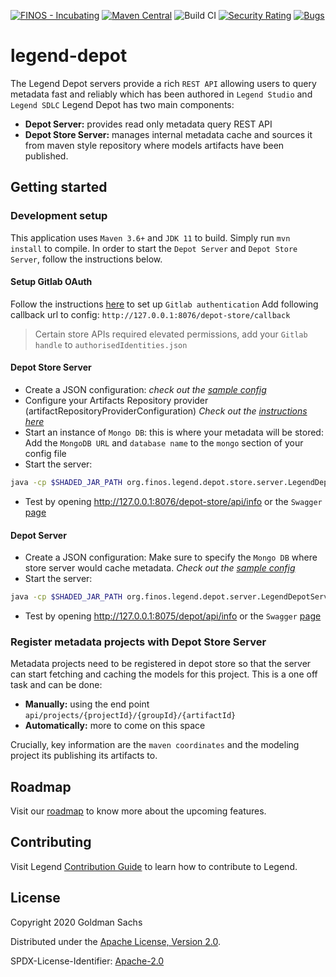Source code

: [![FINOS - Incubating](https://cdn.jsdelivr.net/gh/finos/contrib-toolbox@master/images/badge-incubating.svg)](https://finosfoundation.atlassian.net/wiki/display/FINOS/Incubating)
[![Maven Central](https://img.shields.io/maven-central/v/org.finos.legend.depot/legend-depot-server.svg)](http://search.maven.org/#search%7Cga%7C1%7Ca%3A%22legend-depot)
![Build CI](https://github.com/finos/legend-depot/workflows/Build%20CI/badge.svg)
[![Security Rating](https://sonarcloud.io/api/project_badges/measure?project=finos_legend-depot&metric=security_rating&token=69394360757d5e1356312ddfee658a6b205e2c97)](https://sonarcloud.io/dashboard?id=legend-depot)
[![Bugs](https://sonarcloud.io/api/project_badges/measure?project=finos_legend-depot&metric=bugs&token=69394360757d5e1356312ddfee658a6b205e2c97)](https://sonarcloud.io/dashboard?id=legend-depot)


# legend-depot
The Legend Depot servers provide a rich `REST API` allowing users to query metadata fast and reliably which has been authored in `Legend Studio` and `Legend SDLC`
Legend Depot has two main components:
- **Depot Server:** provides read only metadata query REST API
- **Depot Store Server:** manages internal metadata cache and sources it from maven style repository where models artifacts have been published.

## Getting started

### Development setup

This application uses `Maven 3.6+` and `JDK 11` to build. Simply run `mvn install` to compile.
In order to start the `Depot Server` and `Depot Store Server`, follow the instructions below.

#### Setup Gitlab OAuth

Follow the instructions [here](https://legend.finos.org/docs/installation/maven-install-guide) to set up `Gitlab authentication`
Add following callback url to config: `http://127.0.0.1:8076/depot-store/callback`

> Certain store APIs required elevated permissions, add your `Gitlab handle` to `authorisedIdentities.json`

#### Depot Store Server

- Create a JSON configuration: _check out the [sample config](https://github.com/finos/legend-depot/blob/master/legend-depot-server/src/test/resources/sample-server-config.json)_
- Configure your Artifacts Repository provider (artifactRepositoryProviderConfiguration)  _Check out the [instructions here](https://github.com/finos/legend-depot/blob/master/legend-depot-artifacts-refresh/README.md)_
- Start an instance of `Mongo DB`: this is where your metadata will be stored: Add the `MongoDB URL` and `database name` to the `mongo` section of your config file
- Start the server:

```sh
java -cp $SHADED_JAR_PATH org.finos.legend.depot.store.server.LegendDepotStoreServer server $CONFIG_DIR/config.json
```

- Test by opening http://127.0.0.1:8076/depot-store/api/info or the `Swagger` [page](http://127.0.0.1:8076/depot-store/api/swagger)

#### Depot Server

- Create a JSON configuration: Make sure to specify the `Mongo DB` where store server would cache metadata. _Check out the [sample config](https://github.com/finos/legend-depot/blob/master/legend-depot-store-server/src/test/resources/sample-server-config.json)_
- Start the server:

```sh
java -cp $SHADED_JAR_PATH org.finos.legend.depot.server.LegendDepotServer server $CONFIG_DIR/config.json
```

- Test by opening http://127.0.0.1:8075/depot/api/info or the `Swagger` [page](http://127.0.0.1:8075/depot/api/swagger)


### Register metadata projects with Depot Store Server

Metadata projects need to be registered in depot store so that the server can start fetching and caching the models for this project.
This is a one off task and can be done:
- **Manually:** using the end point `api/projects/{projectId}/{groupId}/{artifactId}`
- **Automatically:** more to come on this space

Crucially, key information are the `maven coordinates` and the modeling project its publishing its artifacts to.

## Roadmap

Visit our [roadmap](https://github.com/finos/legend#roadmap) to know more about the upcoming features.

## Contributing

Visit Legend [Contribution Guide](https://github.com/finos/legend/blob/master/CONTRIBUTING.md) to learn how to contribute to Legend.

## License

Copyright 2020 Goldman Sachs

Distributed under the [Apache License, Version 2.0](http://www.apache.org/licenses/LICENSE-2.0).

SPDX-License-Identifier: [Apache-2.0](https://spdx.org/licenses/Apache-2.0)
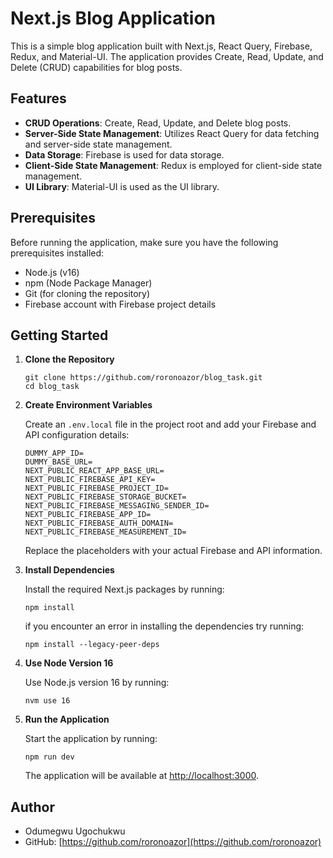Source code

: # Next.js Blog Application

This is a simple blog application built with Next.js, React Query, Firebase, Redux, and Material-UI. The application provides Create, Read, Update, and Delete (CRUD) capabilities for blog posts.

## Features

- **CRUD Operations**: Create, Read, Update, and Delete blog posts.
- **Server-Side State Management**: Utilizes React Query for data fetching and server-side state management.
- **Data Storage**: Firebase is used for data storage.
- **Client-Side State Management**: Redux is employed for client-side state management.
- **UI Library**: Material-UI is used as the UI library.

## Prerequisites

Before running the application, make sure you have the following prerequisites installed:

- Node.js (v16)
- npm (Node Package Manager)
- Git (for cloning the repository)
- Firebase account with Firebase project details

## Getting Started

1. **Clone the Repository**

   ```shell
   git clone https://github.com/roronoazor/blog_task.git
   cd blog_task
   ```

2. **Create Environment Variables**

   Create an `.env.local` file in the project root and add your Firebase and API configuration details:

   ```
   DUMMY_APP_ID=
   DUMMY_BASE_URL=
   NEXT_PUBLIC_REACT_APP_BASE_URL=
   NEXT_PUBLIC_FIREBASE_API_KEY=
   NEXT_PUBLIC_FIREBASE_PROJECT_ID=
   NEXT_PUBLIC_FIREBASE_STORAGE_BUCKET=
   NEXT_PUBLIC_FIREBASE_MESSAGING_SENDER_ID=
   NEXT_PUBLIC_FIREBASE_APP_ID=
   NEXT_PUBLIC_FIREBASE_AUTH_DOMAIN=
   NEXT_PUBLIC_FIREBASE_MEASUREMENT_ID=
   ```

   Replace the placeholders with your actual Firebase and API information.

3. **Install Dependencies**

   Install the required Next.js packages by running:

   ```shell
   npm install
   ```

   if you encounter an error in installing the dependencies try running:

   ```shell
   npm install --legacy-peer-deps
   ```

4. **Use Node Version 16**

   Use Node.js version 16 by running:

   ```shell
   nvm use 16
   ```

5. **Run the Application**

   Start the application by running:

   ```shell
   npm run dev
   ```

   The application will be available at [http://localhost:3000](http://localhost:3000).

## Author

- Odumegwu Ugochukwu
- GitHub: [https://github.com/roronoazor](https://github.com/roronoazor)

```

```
_____
__WORK REQUIRED__:
Every line above is to be given again exactly, apart from the pictures.

__WORKED SOLUTION__:
Source code

: [![FINOS - Incubating](https://cdn.jsdelivr.net/gh/finos/contrib-toolbox@master/images/badge-incubating.svg)](https://finosfoundation.atlassian.net/wiki/display/FINOS/Incubating)
[![Maven Central](https://img.shields.io/maven-central/v/org.finos.legend.depot/legend-depot-server.svg)](http://search.maven.org/#search%7Cga%7C1%7Ca%3A%22legend-depot)
![Build CI](https://github.com/finos/legend-depot/workflows/Build%20CI/badge.svg)
[![Security Rating](https://sonarcloud.io/api/project_badges/measure?project=finos_legend-depot&metric=security_rating&token=69394360757d5e1356312ddfee658a6b205e2c97)](https://sonarcloud.io/dashboard?id=legend-depot)
[![Bugs](https://sonarcloud.io/api/project_badges/measure?project=finos_legend-depot&metric=bugs&token=69394360757d5e1356312ddfee658a6b205e2c97)](https://sonarcloud.io/dashboard?id=legend-depot)


# legend-depot
The Legend Depot servers provide a rich `REST API` allowing users to query metadata fast and reliably which has been authored in `Legend Studio` and `Legend SDLC`
Legend Depot has two main components:
- **Depot Server:** provides read only metadata query REST API
- **Depot Store Server:** manages internal metadata cache and sources it from maven style repository where models artifacts have been published.

## Getting started

### Development setup

This application uses `Maven 3.6+` and `JDK 11` to build. Simply run `mvn install` to compile.
In order to start the `Depot Server` and `Depot Store Server`, follow the instructions below.

#### Setup Gitlab OAuth

Follow the instructions [here](https://legend.finos.org/docs/installation/maven-install-guide) to set up `Gitlab authentication`
Add following callback url to config: `http://127.0.0.1:8076/depot-store/callback`

> Certain store APIs required elevated permissions, add your `Gitlab handle` to `authorisedIdentities.json`

#### Depot Store Server

- Create a JSON configuration: _check out the [sample config](https://github.com/finos/legend-depot/blob/master/legend-depot-server/src/test/resources/sample-server-config.json)_
- Configure your Artifacts Repository provider (artifactRepositoryProviderConfiguration)  _Check out the [instructions here](https://github.com/finos/legend-depot/blob/master/legend-depot-artifacts-refresh/README.md)_
- Start an instance of `Mongo DB`: this is where your metadata will be stored: Add the `MongoDB URL` and `database name` to the `mongo` section of your config file
- Start the server:

```sh
java -cp $SHADED_JAR_PATH org.finos.legend.depot.store.server.LegendDepotStoreServer server $CONFIG_DIR/config.json
```

- Test by opening http://127.0.0.1:8076/depot-store/api/info or the `Swagger` [page](http://127.0.0.1:8076/depot-store/api/swagger)

#### Depot Server

- Create a JSON configuration: Make sure to specify the `Mongo DB` where store server would cache metadata. _Check out the [sample config](https://github.com/finos/legend-depot/blob/master/legend-depot-store-server/src/test/resources/sample-server-config.json)_
- Start the server:

```sh
java -cp $SHADED_JAR_PATH org.finos.legend.depot.server.LegendDepotServer server $CONFIG_DIR/config.json
```

- Test by opening http://127.0.0.1:8075/depot/api/info or the `Swagger` [page](http://127.0.0.1:8075/depot/api/swagger)


### Register metadata projects with Depot Store Server

Metadata projects need to be registered in depot store so that the server can start fetching and caching the models for this project.
This is a one off task and can be done:
- **Manually:** using the end point `api/projects/{projectId}/{groupId}/{artifactId}`
- **Automatically:** more to come on this space

Crucially, key information are the `maven coordinates` and the modeling project its publishing its artifacts to.

## Roadmap

Visit our [roadmap](https://github.com/finos/legend#roadmap) to know more about the upcoming features.

## Contributing

Visit Legend [Contribution Guide](https://github.com/finos/legend/blob/master/CONTRIBUTING.md) to learn how to contribute to Legend.

## License

Copyright 2020 Goldman Sachs

Distributed under the [Apache License, Version 2.0](http://www.apache.org/licenses/LICENSE-2.0).

SPDX-License-Identifier: [Apache-2.0](https://spdx.org/licenses/Apache-2.0)
Source code

: # Next.js Blog Application

This is a simple blog application built with Next.js, React Query, Firebase, Redux, and Material-UI. The application provides Create, Read, Update, and Delete (CRUD) capabilities for blog posts.

## Features

- **CRUD Operations**: Create, Read, Update, and Delete blog posts.
- **Server-Side State Management**: Utilizes React Query for data fetching and server-side state management.
- **Data Storage**: Firebase is used for data storage.
- **Client-Side State Management**: Redux is employed for client-side state management.
- **UI Library**: Material-UI is used as the UI library.

## Prerequisites

Before running the application, make sure you have the following prerequisites installed:

- Node.js (v16)
- npm (Node Package Manager)
- Git (for cloning the repository)
- Firebase account with Firebase project details

## Getting Started

1. **Clone the Repository**

   ```shell
   git clone https://github.com/roronoazor/blog_task.git
   cd blog_task
   ```

2. **Create Environment Variables**

   Create an `.env.local` file in the project root and add your Firebase and API configuration details:

   ```
   DUMMY_APP_ID=
   DUMMY_BASE_URL=
   NEXT_PUBLIC_REACT_APP_BASE_URL=
   NEXT_PUBLIC_FIREBASE_API_KEY=
   NEXT_PUBLIC_FIREBASE_PROJECT_ID=
   NEXT_PUBLIC_FIREBASE_STORAGE_BUCKET=
   NEXT_PUBLIC_FIREBASE_MESSAGING_SENDER_ID=
   NEXT_PUBLIC_FIREBASE_APP_ID=
   NEXT_PUBLIC_FIREBASE_AUTH_DOMAIN=
   NEXT_PUBLIC_FIREBASE_MEASUREMENT_ID=
   ```

   Replace the placeholders with your actual Firebase and API information.

3. **Install Dependencies**

   Install the required Next.js packages by running:

   ```shell
   npm install
   ```

   if you encounter an error in installing the dependencies try running:

   ```shell
   npm install --legacy-peer-deps
   ```

4. **Use Node Version 16**

   Use Node.js version 16 by running:

   ```shell
   nvm use 16
   ```

5. **Run the Application**

   Start the application by running:

   ```shell
   npm run dev
   ```

   The application will be available at [http://localhost:3000](http://localhost:3000).

## Author

- Odumegwu Ugochukwu
- GitHub: [https://github.com/roronoazor](https://github.com/roronoazor)

```

```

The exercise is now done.